▶ _SUPPLIED DATA_
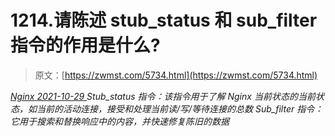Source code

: <!--yml
category: 未分类
date: 0001-01-01 00:00:00
-->

# 1214.请陈述 stub_status 和 sub_filter 指令的作用是什么?

> 原文：[https://zwmst.com/5734.html](https://zwmst.com/5734.html)

   [ *Nginx* ](https://zwmst.com/nginx)*[ <time datetime="2021-10-30T05:20:45+08:00"> 2021-10-29 </time> ](https://zwmst.com/5734.html)  Stub_status 指令：该指令用于了解 Nginx 当前状态的当前状态，如当前的活动连接，接受和处理当前读/写/等待连接的总数
Sub_filter 指令：它用于搜索和替换响应中的内容，并快速修复陈旧的数据*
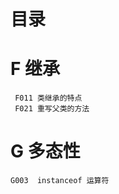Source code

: # 目录


# F 继承    
    
     F011 类继承的特点 
     F021 重写父类的方法 
     
      
# G 多态性


    G003  instanceof 运算符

▶ _DIRECTIONS FOR THIS TASK_
Wherever the string "zwmst" appears in the entries above, return the line it appears on.

▶ _PROBLEM SOLUTION_
> 原文：[https://zwmst.com/5734.html](https://zwmst.com/5734.html)
   [ *Nginx* ](https://zwmst.com/nginx)*[ <time datetime="2021-10-30T05:20:45+08:00"> 2021-10-29 </time> ](https://zwmst.com/5734.html)  Stub_status 指令：该指令用于了解 Nginx 当前状态的当前状态，如当前的活动连接，接受和处理当前读/写/等待连接的总数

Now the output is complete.